Sehr geehrte Damen und Herren,

 

zu dem gestern erschienenen Artikel „Renten aus Versorgungswerken doppelt so hoch wie gesetzliche Renten“ von Tobias Schmidt erscheint es mir notwendig, einige klärende Anmerkungen zu machen. Zu meiner Person: Ich schreibe Ihnen als Vorsitzender des Vorstandes des Spitzenverbandes der berufsständischen Versorgungswerke, ABV. Im Hauptberuf bin ich Mitglied des Deutschen Bundestages (CDU).

 

Die Aussage in Titel und Text des Artikels vergleicht Äpfel mit Birnen und erzeugt falsche Vorstellungen. Wie die Redaktion der vom DGB-Bundesvorstand herausgegebenen Fachzeitschrift „Soziale Sicherheit“ in der der Aprilausgabe beiliegenden Rechtsprechungsübersicht SoSi plus 4/2021 genau hierzu zutreffend feststellt: „Ob die Alterssicherung über ein anwaltliches Versorgungswerk gegenüber der Gesetzlichen Rentenversicherung (GRV) auf die Einzelperson bezogene Vor- und Nachteile bringt, ist abschließend nicht objektivierbar. Die Parameter sind zu unterschiedlich, eine valide Vergleichbarkeit zwischen den Systemen ist absolut nicht möglich.“ Diese Aussage trifft in vollem Umfang auch auf die Versorgungswerke der anderen Freien Berufe zu. Auch die Parlamentarische Staatsekretärin Kerstin Griese, die für die Bundesregierung die Anfrage der Kollegin Sabine Zimmermann (Die LINKE) beantwortet hat, betonte, dieser Vergleich sage weder etwas über die Leistungsfähigkeit der Systeme noch über die tatsächliche Altersversorgung der Empfängerinnen und Empfänger aus. Es handele sich eben um unterschiedliche Systeme (Plenarprotokoll der 220. Sitzung der 19. Legislaturperiode, S. 27907).

 

Gänzlich unhaltbar ist die in dem Artikel getroffene Feststellung Frau Zimmermanns, die Beiträge der Freiberufler fehlten der gesetzlichen Rentenversicherung.
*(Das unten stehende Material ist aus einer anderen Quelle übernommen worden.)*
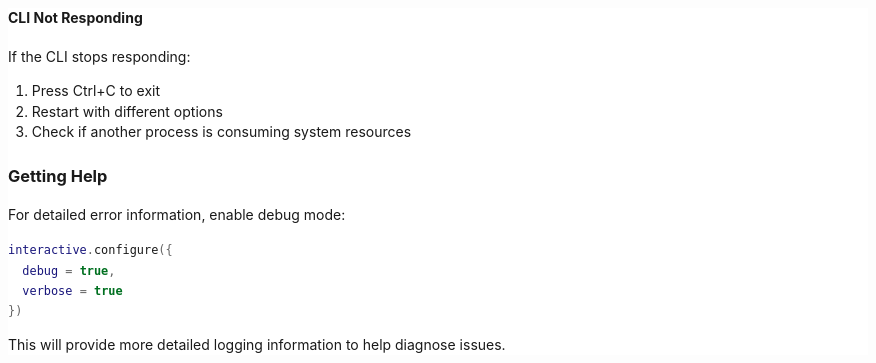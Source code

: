 

#### CLI Not Responding


If the CLI stops responding:


1. Press Ctrl+C to exit
2. Restart with different options
3. Check if another process is consuming system resources


### Getting Help


For detailed error information, enable debug mode:


```lua
interactive.configure({
  debug = true,
  verbose = true
})
```


This will provide more detailed logging information to help diagnose issues.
Schon Frau Staatssekretärin Griese wies darauf hin, dass den Versorgungswerksrenten hohe Beiträge zugrunde lägen, die in der Rentenversicherung eben auch höhere Renten bewirkt hätten. Gerade dies aber ist für die LINKE ein Problem, wie Frau Zimmermanns Fraktionskollege Matthias W. Birkwald am 16. April im Deutschen Bundestag ausführte: „Aus den sehr hohen Beiträgen ergäben sich künftig dann auch sehr hohe Renten. Dann brächte es der solidarischen Sozialversicherung nichts, und darum müssten künftige sehr hohe Renten im verfassungsgemäß höchsten zulässigen Maße abgeflacht werden (Plenarprotokoll der 222. Sitzung der 19. Legislaturperiode, S. 28157).“ Daraus folgt: Die Beiträge der Freiberufler fehlen gar nicht in der solidarischen Rentenversicherung, wie wir sie seit über 100 Jahren kennen, sondern sie würden ihr erst dann fehlen, wenn die LINKE die Rentenversicherung so umgestalten könnte wie sie will – unter Aufgabe des Äquivalenzprinzips. Dann nämlich würden alle Versicherten, die gut verdienen und hohe Beiträge zahlen, um ihre den Einzahlungen entsprechenden Renten gebracht. Der Grundsatz der Rente als Lohn für Lebensleistung würde zerstört. Das Äquivalenzprinzip ist Ausdruck von Solidarität und Gerechtigkeit, wird es zerstört, gehen Solidarität und Gerechtigkeit verloren.